Saved entries:

======

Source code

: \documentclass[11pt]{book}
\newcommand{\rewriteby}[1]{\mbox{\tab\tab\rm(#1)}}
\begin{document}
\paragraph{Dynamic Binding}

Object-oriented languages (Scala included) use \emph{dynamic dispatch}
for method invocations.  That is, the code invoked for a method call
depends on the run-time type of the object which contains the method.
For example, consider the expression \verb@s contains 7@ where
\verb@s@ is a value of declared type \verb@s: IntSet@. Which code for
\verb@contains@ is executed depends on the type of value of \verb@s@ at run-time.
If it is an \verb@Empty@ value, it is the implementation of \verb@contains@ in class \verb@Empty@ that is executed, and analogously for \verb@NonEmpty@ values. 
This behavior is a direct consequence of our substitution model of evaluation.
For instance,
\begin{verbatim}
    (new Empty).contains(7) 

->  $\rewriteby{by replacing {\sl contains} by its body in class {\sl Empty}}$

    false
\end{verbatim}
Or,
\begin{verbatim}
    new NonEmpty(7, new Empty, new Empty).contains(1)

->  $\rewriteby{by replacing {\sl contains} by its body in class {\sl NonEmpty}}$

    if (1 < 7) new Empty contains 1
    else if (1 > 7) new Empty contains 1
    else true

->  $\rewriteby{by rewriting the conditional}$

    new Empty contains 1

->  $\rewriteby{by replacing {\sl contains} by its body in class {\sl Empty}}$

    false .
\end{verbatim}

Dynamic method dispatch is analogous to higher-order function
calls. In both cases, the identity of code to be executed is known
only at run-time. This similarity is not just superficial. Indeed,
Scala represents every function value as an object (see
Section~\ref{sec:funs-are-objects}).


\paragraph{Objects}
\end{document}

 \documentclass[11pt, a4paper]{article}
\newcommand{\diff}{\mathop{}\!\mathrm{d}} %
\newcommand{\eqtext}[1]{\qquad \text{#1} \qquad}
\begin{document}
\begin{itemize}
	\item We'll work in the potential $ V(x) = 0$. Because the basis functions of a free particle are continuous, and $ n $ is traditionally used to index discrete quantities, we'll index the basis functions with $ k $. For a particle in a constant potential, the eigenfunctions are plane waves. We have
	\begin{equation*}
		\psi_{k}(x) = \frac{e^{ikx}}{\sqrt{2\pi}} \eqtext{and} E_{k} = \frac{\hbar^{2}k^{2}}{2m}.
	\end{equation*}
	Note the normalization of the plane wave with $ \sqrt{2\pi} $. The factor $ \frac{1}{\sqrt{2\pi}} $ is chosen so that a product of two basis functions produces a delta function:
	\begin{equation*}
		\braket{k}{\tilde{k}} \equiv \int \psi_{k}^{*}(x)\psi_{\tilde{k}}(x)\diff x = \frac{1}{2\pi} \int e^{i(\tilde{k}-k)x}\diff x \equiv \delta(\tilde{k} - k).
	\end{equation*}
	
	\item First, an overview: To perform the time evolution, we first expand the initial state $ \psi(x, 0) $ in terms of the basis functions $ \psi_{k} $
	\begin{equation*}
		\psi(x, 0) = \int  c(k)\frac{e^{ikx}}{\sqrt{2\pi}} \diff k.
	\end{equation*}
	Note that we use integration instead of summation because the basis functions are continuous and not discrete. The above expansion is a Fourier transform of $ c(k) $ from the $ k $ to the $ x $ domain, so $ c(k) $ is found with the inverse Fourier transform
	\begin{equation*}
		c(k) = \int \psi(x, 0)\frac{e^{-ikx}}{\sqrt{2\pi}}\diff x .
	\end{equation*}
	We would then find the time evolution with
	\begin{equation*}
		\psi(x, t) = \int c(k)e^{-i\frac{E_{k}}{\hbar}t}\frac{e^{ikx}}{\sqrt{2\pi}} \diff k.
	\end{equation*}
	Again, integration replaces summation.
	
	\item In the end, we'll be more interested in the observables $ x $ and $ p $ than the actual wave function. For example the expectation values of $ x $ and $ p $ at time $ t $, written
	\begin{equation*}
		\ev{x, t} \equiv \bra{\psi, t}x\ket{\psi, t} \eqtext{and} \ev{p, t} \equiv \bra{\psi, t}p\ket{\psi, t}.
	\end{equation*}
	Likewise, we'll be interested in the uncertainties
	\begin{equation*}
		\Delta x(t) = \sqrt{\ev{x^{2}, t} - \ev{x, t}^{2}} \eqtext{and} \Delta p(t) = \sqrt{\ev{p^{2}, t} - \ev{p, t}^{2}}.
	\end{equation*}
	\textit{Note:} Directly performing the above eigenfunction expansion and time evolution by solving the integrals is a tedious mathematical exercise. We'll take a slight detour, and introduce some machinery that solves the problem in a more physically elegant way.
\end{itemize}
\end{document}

======

> _PROBLEM REQUIREMENTS_:
Restate every entry exactly. Leave nothing out.

> _FINAL ANSWER_:
Source code

: \documentclass[11pt]{book}
\newcommand{\rewriteby}[1]{\mbox{\tab\tab\rm(#1)}}
\begin{document}
\paragraph{Dynamic Binding}

Object-oriented languages (Scala included) use \emph{dynamic dispatch}
for method invocations.  That is, the code invoked for a method call
depends on the run-time type of the object which contains the method.
For example, consider the expression \verb@s contains 7@ where
\verb@s@ is a value of declared type \verb@s: IntSet@. Which code for
\verb@contains@ is executed depends on the type of value of \verb@s@ at run-time.
If it is an \verb@Empty@ value, it is the implementation of \verb@contains@ in class \verb@Empty@ that is executed, and analogously for \verb@NonEmpty@ values. 
This behavior is a direct consequence of our substitution model of evaluation.
For instance,
\begin{verbatim}
    (new Empty).contains(7) 

->  $\rewriteby{by replacing {\sl contains} by its body in class {\sl Empty}}$

    false
\end{verbatim}
Or,
\begin{verbatim}
    new NonEmpty(7, new Empty, new Empty).contains(1)

->  $\rewriteby{by replacing {\sl contains} by its body in class {\sl NonEmpty}}$

    if (1 < 7) new Empty contains 1
    else if (1 > 7) new Empty contains 1
    else true

->  $\rewriteby{by rewriting the conditional}$

    new Empty contains 1

->  $\rewriteby{by replacing {\sl contains} by its body in class {\sl Empty}}$

    false .
\end{verbatim}

Dynamic method dispatch is analogous to higher-order function
calls. In both cases, the identity of code to be executed is known
only at run-time. This similarity is not just superficial. Indeed,
Scala represents every function value as an object (see
Section~\ref{sec:funs-are-objects}).


\paragraph{Objects}
\end{document}

 \documentclass[11pt, a4paper]{article}
\newcommand{\diff}{\mathop{}\!\mathrm{d}} %
\newcommand{\eqtext}[1]{\qquad \text{#1} \qquad}
\begin{document}
\begin{itemize}
	\item We'll work in the potential $ V(x) = 0$. Because the basis functions of a free particle are continuous, and $ n $ is traditionally used to index discrete quantities, we'll index the basis functions with $ k $. For a particle in a constant potential, the eigenfunctions are plane waves. We have
	\begin{equation*}
		\psi_{k}(x) = \frac{e^{ikx}}{\sqrt{2\pi}} \eqtext{and} E_{k} = \frac{\hbar^{2}k^{2}}{2m}.
	\end{equation*}
	Note the normalization of the plane wave with $ \sqrt{2\pi} $. The factor $ \frac{1}{\sqrt{2\pi}} $ is chosen so that a product of two basis functions produces a delta function:
	\begin{equation*}
		\braket{k}{\tilde{k}} \equiv \int \psi_{k}^{*}(x)\psi_{\tilde{k}}(x)\diff x = \frac{1}{2\pi} \int e^{i(\tilde{k}-k)x}\diff x \equiv \delta(\tilde{k} - k).
	\end{equation*}
	
	\item First, an overview: To perform the time evolution, we first expand the initial state $ \psi(x, 0) $ in terms of the basis functions $ \psi_{k} $
	\begin{equation*}
		\psi(x, 0) = \int  c(k)\frac{e^{ikx}}{\sqrt{2\pi}} \diff k.
	\end{equation*}
	Note that we use integration instead of summation because the basis functions are continuous and not discrete. The above expansion is a Fourier transform of $ c(k) $ from the $ k $ to the $ x $ domain, so $ c(k) $ is found with the inverse Fourier transform
	\begin{equation*}
		c(k) = \int \psi(x, 0)\frac{e^{-ikx}}{\sqrt{2\pi}}\diff x .
	\end{equation*}
	We would then find the time evolution with
	\begin{equation*}
		\psi(x, t) = \int c(k)e^{-i\frac{E_{k}}{\hbar}t}\frac{e^{ikx}}{\sqrt{2\pi}} \diff k.
	\end{equation*}
	Again, integration replaces summation.
	
	\item In the end, we'll be more interested in the observables $ x $ and $ p $ than the actual wave function. For example the expectation values of $ x $ and $ p $ at time $ t $, written
	\begin{equation*}
		\ev{x, t} \equiv \bra{\psi, t}x\ket{\psi, t} \eqtext{and} \ev{p, t} \equiv \bra{\psi, t}p\ket{\psi, t}.
	\end{equation*}
	Likewise, we'll be interested in the uncertainties
	\begin{equation*}
		\Delta x(t) = \sqrt{\ev{x^{2}, t} - \ev{x, t}^{2}} \eqtext{and} \Delta p(t) = \sqrt{\ev{p^{2}, t} - \ev{p, t}^{2}}.
	\end{equation*}
	\textit{Note:} Directly performing the above eigenfunction expansion and time evolution by solving the integrals is a tedious mathematical exercise. We'll take a slight detour, and introduce some machinery that solves the problem in a more physically elegant way.
\end{itemize}
\end{document}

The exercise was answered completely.